- **TASK DETAILS**
In the material below, which lines hold the word "rozwiązanie"? Pick each one out.

- **MATERIAL FOR THIS EXERCISE**

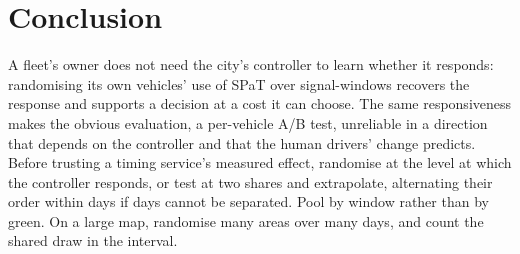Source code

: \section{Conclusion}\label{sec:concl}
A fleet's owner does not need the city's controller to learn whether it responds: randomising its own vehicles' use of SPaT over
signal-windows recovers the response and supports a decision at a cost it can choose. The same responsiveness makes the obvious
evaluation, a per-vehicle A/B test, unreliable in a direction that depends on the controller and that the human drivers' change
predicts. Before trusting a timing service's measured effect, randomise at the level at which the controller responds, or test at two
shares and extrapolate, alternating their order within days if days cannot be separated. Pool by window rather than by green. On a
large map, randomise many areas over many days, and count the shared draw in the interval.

* * *

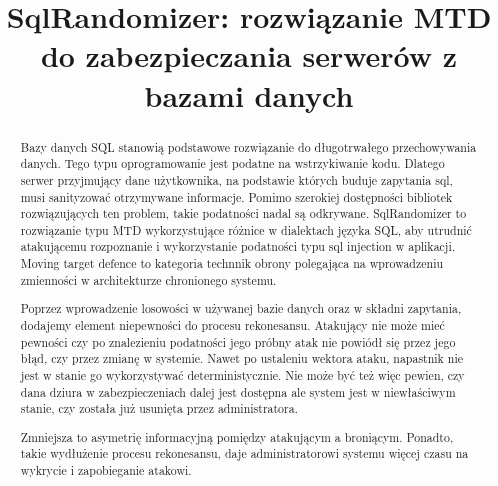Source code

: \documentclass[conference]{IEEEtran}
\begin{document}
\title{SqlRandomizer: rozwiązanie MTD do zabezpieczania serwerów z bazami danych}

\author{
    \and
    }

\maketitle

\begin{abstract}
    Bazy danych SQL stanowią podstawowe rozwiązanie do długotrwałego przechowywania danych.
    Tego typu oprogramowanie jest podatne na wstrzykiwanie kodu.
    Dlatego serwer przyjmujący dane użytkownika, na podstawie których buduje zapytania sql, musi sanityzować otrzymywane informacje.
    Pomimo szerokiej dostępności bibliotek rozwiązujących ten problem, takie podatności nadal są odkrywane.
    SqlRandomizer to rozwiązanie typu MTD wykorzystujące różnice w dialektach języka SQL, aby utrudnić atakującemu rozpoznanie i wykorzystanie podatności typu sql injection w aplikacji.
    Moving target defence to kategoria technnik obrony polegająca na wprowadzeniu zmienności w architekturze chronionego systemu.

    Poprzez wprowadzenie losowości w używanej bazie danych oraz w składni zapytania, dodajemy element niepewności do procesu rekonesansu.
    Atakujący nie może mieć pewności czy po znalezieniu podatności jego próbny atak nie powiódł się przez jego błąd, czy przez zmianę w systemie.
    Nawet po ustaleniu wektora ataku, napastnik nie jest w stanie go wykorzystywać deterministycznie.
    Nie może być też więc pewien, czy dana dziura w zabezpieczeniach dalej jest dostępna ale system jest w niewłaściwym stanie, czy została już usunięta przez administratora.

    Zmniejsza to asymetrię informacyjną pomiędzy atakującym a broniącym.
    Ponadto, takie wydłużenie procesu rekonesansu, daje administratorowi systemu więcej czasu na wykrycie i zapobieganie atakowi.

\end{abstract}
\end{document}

- **EXERCISE SOLUTION**
\title{SqlRandomizer: rozwiązanie MTD do zabezpieczania serwerów z bazami danych}
    Bazy danych SQL stanowią podstawowe rozwiązanie do długotrwałego przechowywania danych.
    SqlRandomizer to rozwiązanie typu MTD wykorzystujące różnice w dialektach języka SQL, aby utrudnić atakującemu rozpoznanie i wykorzystanie podatności typu sql injection w aplikacji.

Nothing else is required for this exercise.